This article is part of our ISLR series wherein we will try to cover few examples from exercises in the “Introduction to Statistical Learning” book and discuss them in-depth. The ideal audience for these articles will be someone starting with regression or who wants a refresher.

This article mainly covers the usage of diagnostic plots in analyzing and improving linear regression models.

Assumption: Reader has a basic understanding of python and statistics.

Suggestion: Though the tutorial is complete in itself but could be best understood when read in conjunction with Chapter3 of ISLRhttp://faculty.marshall.usc.edu/gareth-james

Link to jupyter notebook is provided at the end of the article.

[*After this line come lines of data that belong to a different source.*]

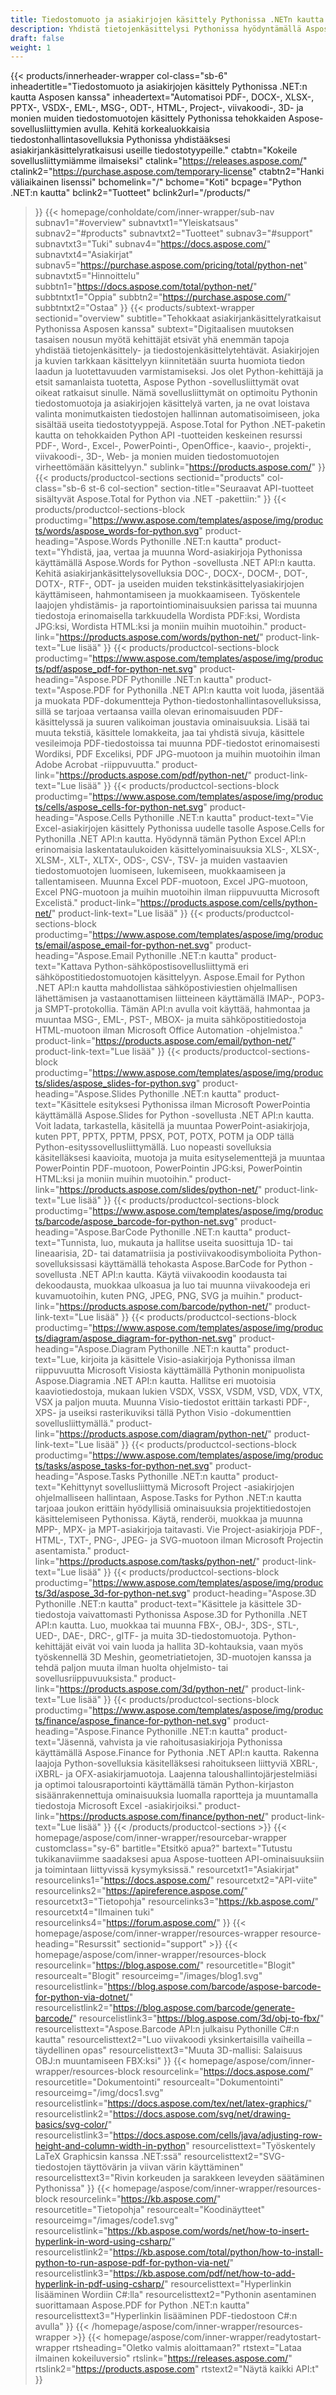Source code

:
 ```yaml
---
title: Tiedostomuoto ja asiakirjojen käsittely Pythonissa .NETn kautta
description: Yhdistä tietojenkäsittelysi Pythonissa hyödyntämällä Aspose Pythonin tehoa .NET-tiedostomuotojen sovellusliittymien kautta dokumenttien ja kuvien tarkkaan käsittelyyn.
draft: false
weight: 1
---
```

{{< products/innerheader-wrapper col-class="sb-6"
  inheadertitle="Tiedostomuoto ja asiakirjojen käsittely Pythonissa .NET:n kautta Asposen kanssa"
  inheadertext="Automatisoi PDF-, DOCX-, XLSX-, PPTX-, VSDX-, EML-, MSG-, ODT-, HTML-, Project-, viivakoodi-, 3D- ja monien muiden tiedostomuotojen käsittely Pythonissa tehokkaiden Aspose-sovellusliittymien avulla. Kehitä korkealuokkaisia tiedostonhallintasovelluksia Pythonissa yhdistääksesi asiakirjankäsittelyratkaisusi useille tiedostotyypeille."
  ctabtn="Kokeile sovellusliittymiämme ilmaiseksi"
  ctalink="https://releases.aspose.com/"
  ctalink2="https://purchase.aspose.com/temporary-license"
  ctabtn2="Hanki väliaikainen lisenssi"
  bchomelink="/"
  bchome="Koti"
  bcpage="Python .NET:n kautta"
  bclink2="Tuotteet"
  bclink2url="/products/"
  >}}
  {{< homepage/conholdate/com/inner-wrapper/sub-nav 
subnav1="#overview"
subnavtxt1="Yleiskatsaus" 
subnav2="#products"
subnavtxt2="Tuotteet" 
subnav3="#support"
subnavtxt3="Tuki" 
subnav4="https://docs.aspose.com/"
subnavtxt4="Asiakirjat" 
subnav5="https://purchase.aspose.com/pricing/total/python-net"
subnavtxt5="Hinnoittelu" 
subbtn1="https://docs.aspose.com/total/python-net/"
subbtntxt1="Oppia"
subbtn2="https://purchase.aspose.com/"
subbtntxt2="Ostaa"
>}}
   {{< products/subtext-wrapper sectionid="overview" 
   subtitle="Tehokkaat asiakirjankäsittelyratkaisut Pythonissa Asposen kanssa"
   subtext="Digitaalisen muutoksen tasaisen nousun myötä kehittäjät etsivät yhä enemmän tapoja yhdistää tietojenkäsittely- ja tiedostojenkäsittelytehtävät. Asiakirjojen ja kuvien tarkkaan käsittelyyn kiinnitetään suurta huomiota tiedon laadun ja luotettavuuden varmistamiseksi. Jos olet Python-kehittäjä ja etsit samanlaista tuotetta, Aspose Python -sovellusliittymät ovat oikeat ratkaisut sinulle. Nämä sovellusliittymät on optimoitu Pythonin tiedostomuotoja ja asiakirjojen käsittelyä varten, ja ne ovat loistava valinta monimutkaisten tiedostojen hallinnan automatisoimiseen, joka sisältää useita tiedostotyyppejä. Aspose.Total for Python .NET-paketin kautta on tehokkaiden Python API -tuotteiden keskeinen resurssi PDF-, Word-, Excel-, PowerPointi-, OpenOffice-, kaavio-, projekti-, viivakoodi-, 3D-, Web- ja monien muiden tiedostomuotojen virheettömään käsittelyyn."
   sublink="https://products.aspose.com/"
   >}} 
{{< products/productcol-sections sectionid="products" 
col-class="sb-6 st-6 col-section"
section-title="Seuraavat API-tuotteet sisältyvät Aspose.Total for Python via .NET -pakettiin:"
>}}
{{< products/productcol-sections-block
productimg="https://www.aspose.com/templates/aspose/img/products/words/aspose_words-for-python.svg"
product-heading="Aspose.Words Pythonille .NET:n kautta"
product-text="Yhdistä, jaa, vertaa ja muunna Word-asiakirjoja Pythonissa käyttämällä Aspose.Words for Python -sovellusta .NET API:n kautta. Kehitä asiakirjankäsittelysovelluksia DOC-, DOCX-, DOCM-, DOT-, DOTX-, RTF-, ODT- ja useiden muiden tekstinkäsittelyasiakirjojen käyttämiseen, hahmontamiseen ja muokkaamiseen. Työskentele laajojen yhdistämis- ja raportointiominaisuuksien parissa tai muunna tiedostoja erinomaisella tarkkuudella Wordista PDF:ksi, Wordista JPG:ksi, Wordista HTML:ksi ja moniin muihin muotoihin."
product-link="https://products.aspose.com/words/python-net/"
product-link-text="Lue lisää"
>}}
{{< products/productcol-sections-block
productimg="https://www.aspose.com/templates/aspose/img/products/pdf/aspose_pdf-for-python-net.svg"
product-heading="Aspose.PDF Pythonille .NET:n kautta"
product-text="Aspose.PDF for Pythonilla .NET API:n kautta voit luoda, jäsentää ja muokata PDF-dokumentteja Python-tiedostonhallintasovelluksissa, sillä se tarjoaa vertaansa vailla olevan erinomaisuuden PDF-käsittelyssä ja suuren valikoiman joustavia ominaisuuksia. Lisää tai muuta tekstiä, käsittele lomakkeita, jaa tai yhdistä sivuja, käsittele vesileimoja PDF-tiedostoissa tai muunna PDF-tiedostot erinomaisesti Wordiksi, PDF Exceliksi, PDF JPG-muotoon ja muihin muotoihin ilman Adobe Acrobat -riippuvuutta."
product-link="https://products.aspose.com/pdf/python-net/"
product-link-text="Lue lisää"
>}}
{{< products/productcol-sections-block
productimg="https://www.aspose.com/templates/aspose/img/products/cells/aspose_cells-for-python-net.svg"
product-heading="Aspose.Cells Pythonille .NET:n kautta"
product-text="Vie Excel-asiakirjojen käsittely Pythonissa uudelle tasolle Aspose.Cells for Pythonilla .NET API:n kautta. Hyödynnä tämän Python Excel API:n erinomaisia laskentataulukoiden käsittelyominaisuuksia XLS-, XLSX-, XLSM-, XLT-, XLTX-, ODS-, CSV-, TSV- ja muiden vastaavien tiedostomuotojen luomiseen, lukemiseen, muokkaamiseen ja tallentamiseen. Muunna Excel PDF-muotoon, Excel JPG-muotoon, Excel PNG-muotoon ja muihin muotoihin ilman riippuvuutta Microsoft Excelistä."
product-link="https://products.aspose.com/cells/python-net/"
product-link-text="Lue lisää"
>}}
{{< products/productcol-sections-block
productimg="https://www.aspose.com/templates/aspose/img/products/email/aspose_email-for-python-net.svg"
product-heading="Aspose.Email Pythonille .NET:n kautta"
product-text="Kattava Python-sähköpostisovellusliittymä eri sähköpostitiedostomuotojen käsittelyyn. Aspose.Email for Python .NET API:n kautta mahdollistaa sähköpostiviestien ohjelmallisen lähettämisen ja vastaanottamisen liitteineen käyttämällä IMAP-, POP3- ja SMPT-protokollia. Tämän API:n avulla voit käyttää, hahmontaa ja muuntaa MSG-, EML-, PST-, MBOX- ja muita sähköpostitiedostoja HTML-muotoon ilman Microsoft Office Automation -ohjelmistoa."
product-link="https://products.aspose.com/email/python-net/"
product-link-text="Lue lisää"
>}}
{{< products/productcol-sections-block
productimg="https://www.aspose.com/templates/aspose/img/products/slides/aspose_slides-for-python.svg"
product-heading="Aspose.Slides Pythonille .NET:n kautta"
product-text="Käsittele esityksesi Pythonissa ilman Microsoft PowerPointia käyttämällä Aspose.Slides for Python -sovellusta .NET API:n kautta. Voit ladata, tarkastella, käsitellä ja muuntaa PowerPoint-asiakirjoja, kuten PPT, PPTX, PPTM, PPSX, POT, POTX, POTM ja ODP tällä Python-esityssovellusliittymällä. Luo nopeasti sovelluksia käsitelläksesi kaavioita, muotoja ja muita esityselementtejä ja muuntaa PowerPointin PDF-muotoon, PowerPointin JPG:ksi, PowerPointin HTML:ksi ja moniin muihin muotoihin."
product-link="https://products.aspose.com/slides/python-net/"
product-link-text="Lue lisää"
>}}
{{< products/productcol-sections-block
productimg="https://www.aspose.com/templates/aspose/img/products/barcode/aspose_barcode-for-python-net.svg"
product-heading="Aspose.BarCode Pythonille .NET:n kautta"
product-text="Tunnista, luo, mukauta ja hallitse useita suosittuja 1D- tai lineaarisia, 2D- tai datamatriisia ja postiviivakoodisymbolioita Python-sovelluksissasi käyttämällä tehokasta Aspose.BarCode for Python -sovellusta .NET API:n kautta. Käytä viivakoodin koodausta tai dekoodausta, muokkaa ulkoasua ja luo tai muunna viivakoodeja eri kuvamuotoihin, kuten PNG, JPEG, PNG, SVG ja muihin."
product-link="https://products.aspose.com/barcode/python-net/"
product-link-text="Lue lisää"
>}}
{{< products/productcol-sections-block
productimg="https://www.aspose.com/templates/aspose/img/products/diagram/aspose_diagram-for-python-net.svg"
product-heading="Aspose.Diagram Pythonille .NET:n kautta"
product-text="Lue, kirjoita ja käsittele Visio-asiakirjoja Pythonissa ilman riippuvuutta Microsoft Visiosta käyttämällä Pythonin monipuolista Aspose.Diagramia .NET API:n kautta. Hallitse eri muotoisia kaaviotiedostoja, mukaan lukien VSDX, VSSX, VSDM, VSD, VDX, VTX, VSX ja paljon muuta. Muunna Visio-tiedostot erittäin tarkasti PDF-, XPS- ja useiksi rasterikuviksi tällä Python Visio -dokumenttien sovellusliittymällä."
product-link="https://products.aspose.com/diagram/python-net/"
product-link-text="Lue lisää"
>}}
{{< products/productcol-sections-block
productimg="https://www.aspose.com/templates/aspose/img/products/tasks/aspose_tasks-for-python-net.svg"
product-heading="Aspose.Tasks Pythonille .NET:n kautta"
product-text="Kehittynyt sovellusliittymä Microsoft Project -asiakirjojen ohjelmalliseen hallintaan, Aspose.Tasks for Python .NET:n kautta tarjoaa joukon erittäin hyödyllisiä ominaisuuksia projektitiedostojen käsittelemiseen Pythonissa. Käytä, renderöi, muokkaa ja muunna MPP-, MPX- ja MPT-asiakirjoja taitavasti. Vie Project-asiakirjoja PDF-, HTML-, TXT-, PNG-, JPEG- ja SVG-muotoon ilman Microsoft Projectin asentamista."
product-link="https://products.aspose.com/tasks/python-net/"
product-link-text="Lue lisää"
>}}
{{< products/productcol-sections-block
productimg="https://www.aspose.com/templates/aspose/img/products/3d/aspose_3d-for-python-net.svg"
product-heading="Aspose.3D Pythonille .NET:n kautta"
product-text="Käsittele ja käsittele 3D-tiedostoja vaivattomasti Pythonissa Aspose.3D for Pythonilla .NET API:n kautta. Luo, muokkaa tai muunna FBX-, OBJ-, 3DS-, STL-, UED-, DAE-, DRC-, gITF- ja muita 3D-tiedostomuotoja. Python-kehittäjät eivät voi vain luoda ja hallita 3D-kohtauksia, vaan myös työskennellä 3D Meshin, geometriatietojen, 3D-muotojen kanssa ja tehdä paljon muuta ilman huolta ohjelmisto- tai sovellusriippuvuuksista."
product-link="https://products.aspose.com/3d/python-net/"
product-link-text="Lue lisää"
>}}
{{< products/productcol-sections-block
productimg="https://www.aspose.com/templates/aspose/img/products/finance/aspose_finance-for-python-net.svg"
product-heading="Aspose.Finance Pythonille .NET:n kautta"
product-text="Jäsennä, vahvista ja vie rahoitusasiakirjoja Pythonissa käyttämällä Aspose.Finance for Pythonia .NET API:n kautta. Rakenna laajoja Python-sovelluksia käsitelläksesi rahoitukseen liittyviä XBRL-, iXBRL- ja OFX-asiakirjamuotoja. Laajenna taloushallintojärjestelmiäsi ja optimoi talousraportointi käyttämällä tämän Python-kirjaston sisäänrakennettuja ominaisuuksia luomalla raportteja ja muuntamalla tiedostoja Microsoft Excel -asiakirjoiksi."
product-link="https://products.aspose.com/finance/python-net/"
product-link-text="Lue lisää"
>}}
{{< /products/productcol-sections >}}
{{< homepage/aspose/com/inner-wrapper/resourcebar-wrapper
customclass="sy-6"
bartitle="Etsitkö apua?"
bartext="Tutustu tukikanaviimme saadaksesi apua Aspose-tuotteen API-ominaisuuksiin ja toimintaan liittyvissä kysymyksissä."
resourcetxt1="Asiakirjat"
resourcelinks1="https://docs.aspose.com/"
resourcetxt2="API-viite"
resourcelinks2="https://apireference.aspose.com/"
resourcetxt3="Tietopohja"
resourcelinks3="https://kb.aspose.com/"
resourcetxt4="Ilmainen tuki"
resourcelinks4="https://forum.aspose.com/"
>}}
{{< homepage/aspose/com/inner-wrapper/resources-wrapper
resource-heading="Resurssit"
sectionid="support" >}}
{{< homepage/aspose/com/inner-wrapper/resources-block
resourcelink="https://blog.aspose.com/"
resourcetitle="Blogit"
resourcealt="Blogit"
resourceimg="/images/blog1.svg"
resourcelistlink="https://blog.aspose.com/barcode/aspose-barcode-for-python-via-dotnet/"
resourcelistlink2="https://blog.aspose.com/barcode/generate-barcode/"
resourcelistlink3="https://blog.aspose.com/3d/obj-to-fbx/"
resourcelisttext="Aspose.Barcode API:n julkaisu Pythonille C#:n kautta"
resourcelisttext2="Luo viivakoodi yksinkertaisilla vaiheilla – täydellinen opas"
resourcelisttext3="Muuta 3D-mallisi: Salaisuus OBJ:n muuntamiseen FBX:ksi"
>}}
{{< homepage/aspose/com/inner-wrapper/resources-block
resourcelink="https://docs.aspose.com/"
resourcetitle="Dokumentointi"
resourcealt="Dokumentointi"
resourceimg="/img/docs1.svg"
resourcelistlink="https://docs.aspose.com/tex/net/latex-graphics/"
resourcelistlink2="https://docs.aspose.com/svg/net/drawing-basics/svg-color/"
resourcelistlink3="https://docs.aspose.com/cells/java/adjusting-row-height-and-column-width-in-python"
resourcelisttext="Työskentely LaTeX Graphicsin kanssa .NET:ssä"
resourcelisttext2="SVG-tiedostojen täyttövärin ja viivan värin käyttäminen"
resourcelisttext3="Rivin korkeuden ja sarakkeen leveyden säätäminen Pythonissa"
>}}
{{< homepage/aspose/com/inner-wrapper/resources-block resourcelink="https://kb.aspose.com/"
resourcetitle="Tietopohja"
resourcealt="Koodinäytteet"
resourceimg="/images/code1.svg"
resourcelistlink="https://kb.aspose.com/words/net/how-to-insert-hyperlink-in-word-using-csharp/"
resourcelistlink2="https://kb.aspose.com/total/python/how-to-install-python-to-run-aspose-pdf-for-python-via-net/"
resourcelistlink3="https://kb.aspose.com/pdf/net/how-to-add-hyperlink-in-pdf-using-csharp/"
resourcelisttext="Hyperlinkin lisääminen Wordiin C#:lla"
resourcelisttext2="Pythonin asentaminen suorittamaan Aspose.PDF for Python .NET:n kautta"
resourcelisttext3="Hyperlinkin lisääminen PDF-tiedostoon C#:n avulla"
>}}
{{< /homepage/aspose/com/inner-wrapper/resources-wrapper >}}
{{< homepage/aspose/com/inner-wrapper/readytostart-wrapper
rtsheading="Oletko valmis aloittamaan?"
rtstext="Lataa ilmainen kokeiluversio"
rtslink="https://releases.aspose.com/"
rtslink2="https://products.aspose.com"
rtstext2="Näytä kaikki API:t"
>}}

Auto dataset contains information about 392 vehicles. Our goal will be to predict mpg based on horsepower using linear regression and its variants.

Data files could be download from Git here.

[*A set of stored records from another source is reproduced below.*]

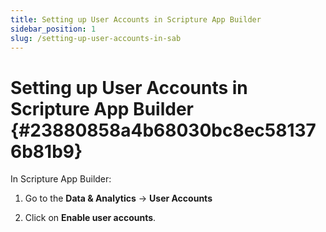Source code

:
 ```yaml
---
title: Setting up User Accounts in Scripture App Builder
sidebar_position: 1
slug: /setting-up-user-accounts-in-sab
---
```




# Setting up User Accounts in Scripture App Builder {#23880858a4b68030bc8ec581376b81b9}


In Scripture App Builder:


1. Go to the **Data & Analytics** → **User Accounts**


2. Click on **Enable user accounts**.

Description: Gas mileage, horsepower, and other information for 392 vehicles.

Usage: Auto — Auto Data Set

Format: A data frame with 392 observations on the following 9 variables.

  • mpg: miles per gallon
  • cylinders: Number of cylinders between 4 and 8
  • displacement: Engine displacement (cu. inches)
  • horsepower: Engine horsepower
  • weight: Vehicle weight (lbs.)
  • acceleration: Time to accelerate from 0 to 60 mph (sec.)
  • year: Model year (modulo 100)
  • origin: Origin of the car (1. American, 2. European, 3. Japanese)
  • name: Vehicle name

The original data contained 408 observations, but 16 observations with missing values were removed.

Source- This dataset was taken from the StatLib library, which is maintained at Carnegie Mellon University. The dataset was used in the 1983 American Statistical Association Exposition.

Loading and Cleaning data

We start by loading the data to pandas DataFrame and analysing it using .head() and .info() functionality.

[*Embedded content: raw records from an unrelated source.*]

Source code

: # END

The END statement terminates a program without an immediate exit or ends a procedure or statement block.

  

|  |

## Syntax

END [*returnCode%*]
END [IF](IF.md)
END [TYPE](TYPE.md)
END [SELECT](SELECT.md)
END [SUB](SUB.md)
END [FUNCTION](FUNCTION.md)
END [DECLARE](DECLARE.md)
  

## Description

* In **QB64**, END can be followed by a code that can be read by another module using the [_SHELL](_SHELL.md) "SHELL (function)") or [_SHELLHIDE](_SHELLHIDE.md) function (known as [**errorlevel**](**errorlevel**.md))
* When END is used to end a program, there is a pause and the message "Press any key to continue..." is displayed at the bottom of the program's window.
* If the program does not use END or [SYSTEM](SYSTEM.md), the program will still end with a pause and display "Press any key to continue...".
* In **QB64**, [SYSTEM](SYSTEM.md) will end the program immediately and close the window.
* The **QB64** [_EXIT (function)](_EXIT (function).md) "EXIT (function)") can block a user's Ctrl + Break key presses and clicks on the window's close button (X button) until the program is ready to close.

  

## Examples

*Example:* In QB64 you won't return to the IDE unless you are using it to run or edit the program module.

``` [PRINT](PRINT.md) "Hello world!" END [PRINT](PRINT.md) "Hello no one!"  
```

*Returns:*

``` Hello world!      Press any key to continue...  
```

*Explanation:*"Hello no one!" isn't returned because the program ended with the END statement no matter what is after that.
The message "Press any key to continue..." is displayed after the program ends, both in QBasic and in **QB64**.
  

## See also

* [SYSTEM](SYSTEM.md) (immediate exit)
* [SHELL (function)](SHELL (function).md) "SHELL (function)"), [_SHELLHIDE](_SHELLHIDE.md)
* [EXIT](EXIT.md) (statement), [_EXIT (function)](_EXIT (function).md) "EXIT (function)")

Using the head to view the first 5 rows of the dataset.

auto_dataset = pd.read_csv(Auto.csv')
auto_dataset.head()
auto_dataset.info()
Observe that though horsepower values appear integer in first five rows but we see data type as object.

Though horsepower values in the first five rows of the data set are integer, but data type for the column is an object. Hence, we will force convert this column to numeric values ignoring any values that cannot be converted.

auto_dataset.horsepower = pd.to_numeric(auto_dataset.horsepower, errors='coerce')
auto_dataset.info()

We can now observe that the horsepower column is a float with five missing values that pandas could not convert.

We will set the name column as an index and slice data_Set to contain just two columns of interest, mpg, and horsepower for ease of usage.

required_df = auto_dataset[['mpg', 'horsepower']]
required_df.describe()

Exploratory Analysis

Before directly jumping into the linear regression model, we should first plot and observe the relationship between two variables. We will use regplot from seaborn library, which allows us to plot the best fit line over the scatter plot.

sns.regplot(x="horsepower", y="mpg", data=required_df, line_kws={'color':'red'})
plt.show()

We can observe from the above plot that linear regression captures the essence of the negative relationship between mpg and horsepower. However, there is some convexity in the relationship that linear regression fails to capture. We will discuss this in detail while discussing diagnostics on linear regression assumptions.

Basics of Linear Regression

This section will briefly intuitively discuss Ordinary Least Square Regression without going deep into mathematics.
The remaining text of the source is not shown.